[Supplied data — start]
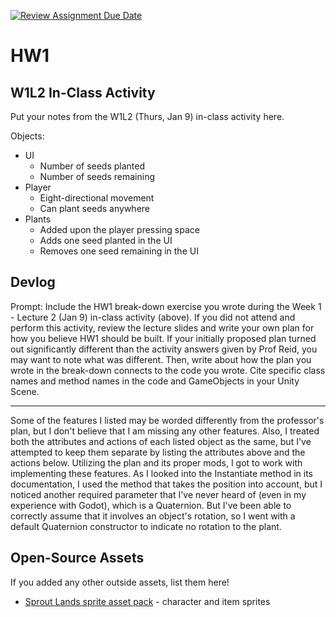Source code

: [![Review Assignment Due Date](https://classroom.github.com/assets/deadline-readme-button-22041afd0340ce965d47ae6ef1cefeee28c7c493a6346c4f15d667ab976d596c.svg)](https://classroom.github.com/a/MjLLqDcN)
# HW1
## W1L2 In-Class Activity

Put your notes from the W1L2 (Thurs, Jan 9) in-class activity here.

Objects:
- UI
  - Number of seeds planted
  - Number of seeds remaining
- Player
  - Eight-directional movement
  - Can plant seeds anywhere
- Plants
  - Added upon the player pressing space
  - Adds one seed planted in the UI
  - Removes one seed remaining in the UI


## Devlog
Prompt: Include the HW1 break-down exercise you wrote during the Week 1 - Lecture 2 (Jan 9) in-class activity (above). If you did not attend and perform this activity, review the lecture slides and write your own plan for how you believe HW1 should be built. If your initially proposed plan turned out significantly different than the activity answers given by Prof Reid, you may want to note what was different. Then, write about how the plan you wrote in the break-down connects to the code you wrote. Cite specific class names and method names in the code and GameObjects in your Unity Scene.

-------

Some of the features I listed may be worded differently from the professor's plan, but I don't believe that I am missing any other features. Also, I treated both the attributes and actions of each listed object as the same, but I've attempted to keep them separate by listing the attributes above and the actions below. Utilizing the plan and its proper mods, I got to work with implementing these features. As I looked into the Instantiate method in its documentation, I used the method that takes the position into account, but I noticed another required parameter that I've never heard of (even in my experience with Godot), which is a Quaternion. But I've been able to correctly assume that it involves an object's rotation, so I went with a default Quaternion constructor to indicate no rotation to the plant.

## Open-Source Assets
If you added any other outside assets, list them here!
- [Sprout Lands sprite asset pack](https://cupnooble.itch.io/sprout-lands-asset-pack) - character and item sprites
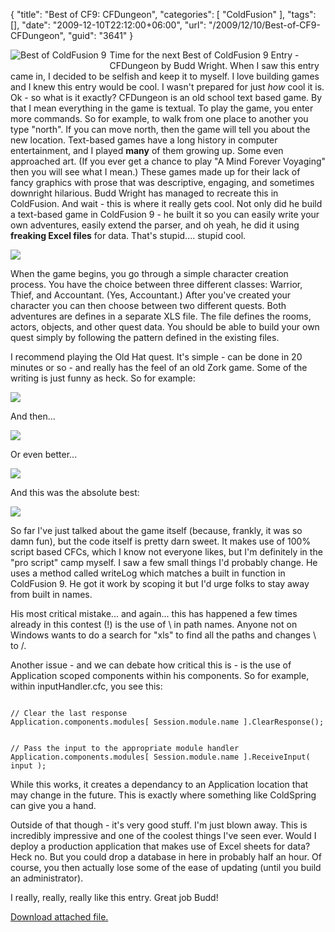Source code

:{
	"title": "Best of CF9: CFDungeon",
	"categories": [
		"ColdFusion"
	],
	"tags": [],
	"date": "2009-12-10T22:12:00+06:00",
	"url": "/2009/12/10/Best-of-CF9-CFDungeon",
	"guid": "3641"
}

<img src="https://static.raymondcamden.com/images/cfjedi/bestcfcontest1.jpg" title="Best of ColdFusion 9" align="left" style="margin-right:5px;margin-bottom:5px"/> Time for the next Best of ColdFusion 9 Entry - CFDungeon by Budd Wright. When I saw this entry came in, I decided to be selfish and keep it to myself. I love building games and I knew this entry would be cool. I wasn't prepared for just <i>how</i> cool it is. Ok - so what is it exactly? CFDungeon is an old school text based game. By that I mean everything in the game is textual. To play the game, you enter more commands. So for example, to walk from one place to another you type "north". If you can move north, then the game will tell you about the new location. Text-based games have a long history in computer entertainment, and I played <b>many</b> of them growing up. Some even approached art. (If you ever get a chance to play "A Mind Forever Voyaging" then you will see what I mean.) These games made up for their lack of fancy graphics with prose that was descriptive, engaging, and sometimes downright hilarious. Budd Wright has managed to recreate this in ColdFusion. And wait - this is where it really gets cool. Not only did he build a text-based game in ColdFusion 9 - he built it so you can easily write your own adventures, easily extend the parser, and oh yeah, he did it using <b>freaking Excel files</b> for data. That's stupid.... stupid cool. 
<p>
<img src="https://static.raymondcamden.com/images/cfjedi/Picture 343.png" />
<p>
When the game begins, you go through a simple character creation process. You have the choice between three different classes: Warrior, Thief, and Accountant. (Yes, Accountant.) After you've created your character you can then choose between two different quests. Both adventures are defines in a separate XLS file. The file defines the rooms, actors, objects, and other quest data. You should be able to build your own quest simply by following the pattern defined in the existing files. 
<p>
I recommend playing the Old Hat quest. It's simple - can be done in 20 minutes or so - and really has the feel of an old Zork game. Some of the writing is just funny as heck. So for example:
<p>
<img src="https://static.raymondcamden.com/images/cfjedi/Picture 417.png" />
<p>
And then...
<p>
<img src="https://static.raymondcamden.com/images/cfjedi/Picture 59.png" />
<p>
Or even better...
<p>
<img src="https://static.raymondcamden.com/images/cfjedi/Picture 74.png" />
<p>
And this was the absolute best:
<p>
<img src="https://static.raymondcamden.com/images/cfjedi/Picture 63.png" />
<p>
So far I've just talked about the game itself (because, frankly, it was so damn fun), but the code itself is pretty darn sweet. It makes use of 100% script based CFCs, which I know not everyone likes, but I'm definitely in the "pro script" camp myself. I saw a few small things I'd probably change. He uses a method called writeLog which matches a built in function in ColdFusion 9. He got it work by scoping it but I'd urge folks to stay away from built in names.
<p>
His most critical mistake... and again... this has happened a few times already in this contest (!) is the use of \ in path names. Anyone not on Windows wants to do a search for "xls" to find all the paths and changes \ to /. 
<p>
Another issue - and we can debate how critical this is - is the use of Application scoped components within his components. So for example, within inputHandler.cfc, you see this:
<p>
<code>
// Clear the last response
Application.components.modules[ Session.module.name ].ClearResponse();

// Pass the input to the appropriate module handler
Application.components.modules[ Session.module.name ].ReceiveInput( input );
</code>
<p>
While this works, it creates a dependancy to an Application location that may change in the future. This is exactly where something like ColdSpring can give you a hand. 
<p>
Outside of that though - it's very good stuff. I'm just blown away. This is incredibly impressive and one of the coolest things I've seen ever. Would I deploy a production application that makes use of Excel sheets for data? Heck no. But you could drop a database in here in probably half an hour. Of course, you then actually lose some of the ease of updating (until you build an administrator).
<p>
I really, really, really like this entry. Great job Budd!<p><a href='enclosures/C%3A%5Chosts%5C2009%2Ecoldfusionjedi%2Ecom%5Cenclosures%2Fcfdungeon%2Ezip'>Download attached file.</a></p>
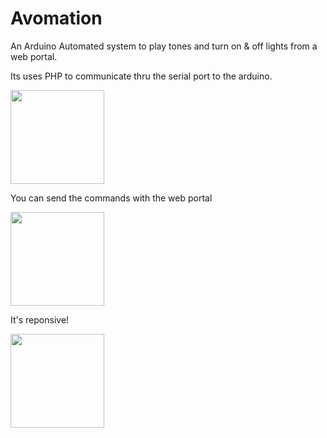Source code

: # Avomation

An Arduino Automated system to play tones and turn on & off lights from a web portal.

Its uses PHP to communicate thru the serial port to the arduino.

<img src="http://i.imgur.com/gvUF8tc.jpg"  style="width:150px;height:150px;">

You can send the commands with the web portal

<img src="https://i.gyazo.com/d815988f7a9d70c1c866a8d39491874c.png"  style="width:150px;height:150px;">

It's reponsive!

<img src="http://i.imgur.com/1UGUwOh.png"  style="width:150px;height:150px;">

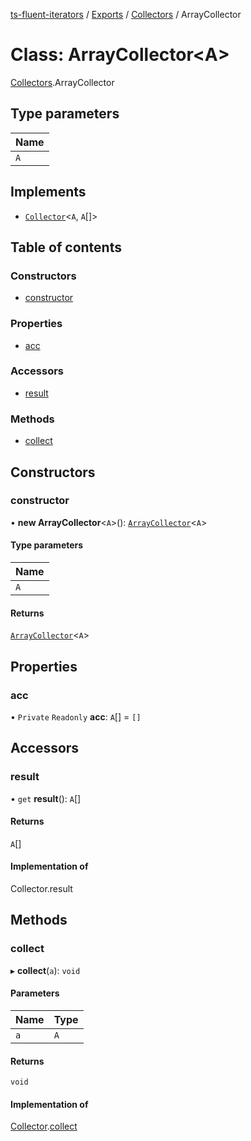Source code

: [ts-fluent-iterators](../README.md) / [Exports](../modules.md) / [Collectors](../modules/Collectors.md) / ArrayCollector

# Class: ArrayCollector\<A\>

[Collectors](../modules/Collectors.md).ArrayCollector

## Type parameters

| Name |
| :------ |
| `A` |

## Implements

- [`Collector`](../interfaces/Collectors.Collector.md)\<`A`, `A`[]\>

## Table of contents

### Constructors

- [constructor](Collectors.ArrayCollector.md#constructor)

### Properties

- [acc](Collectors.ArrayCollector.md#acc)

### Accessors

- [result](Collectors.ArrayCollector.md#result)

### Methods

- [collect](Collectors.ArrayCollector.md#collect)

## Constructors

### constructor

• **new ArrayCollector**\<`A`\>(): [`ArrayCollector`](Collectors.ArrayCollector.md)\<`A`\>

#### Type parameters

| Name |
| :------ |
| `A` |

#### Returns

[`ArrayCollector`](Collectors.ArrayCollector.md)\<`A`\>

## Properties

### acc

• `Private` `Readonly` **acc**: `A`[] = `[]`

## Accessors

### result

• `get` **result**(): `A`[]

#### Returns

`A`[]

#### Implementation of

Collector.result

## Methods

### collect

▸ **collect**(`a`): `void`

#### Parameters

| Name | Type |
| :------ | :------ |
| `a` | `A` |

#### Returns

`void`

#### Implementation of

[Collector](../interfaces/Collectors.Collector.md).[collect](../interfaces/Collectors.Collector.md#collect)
[Supplied data — finish]
What is needed is every line from the data above that includes the string "critical", copied out.

Answer section
His most critical mistake... and again... this has happened a few times already in this contest (!) is the use of \ in path names. Anyone not on Windows wants to do a search for "xls" to find all the paths and changes \ to /. 
Another issue - and we can debate how critical this is - is the use of Application scoped components within his components. So for example, within inputHandler.cfc, you see this:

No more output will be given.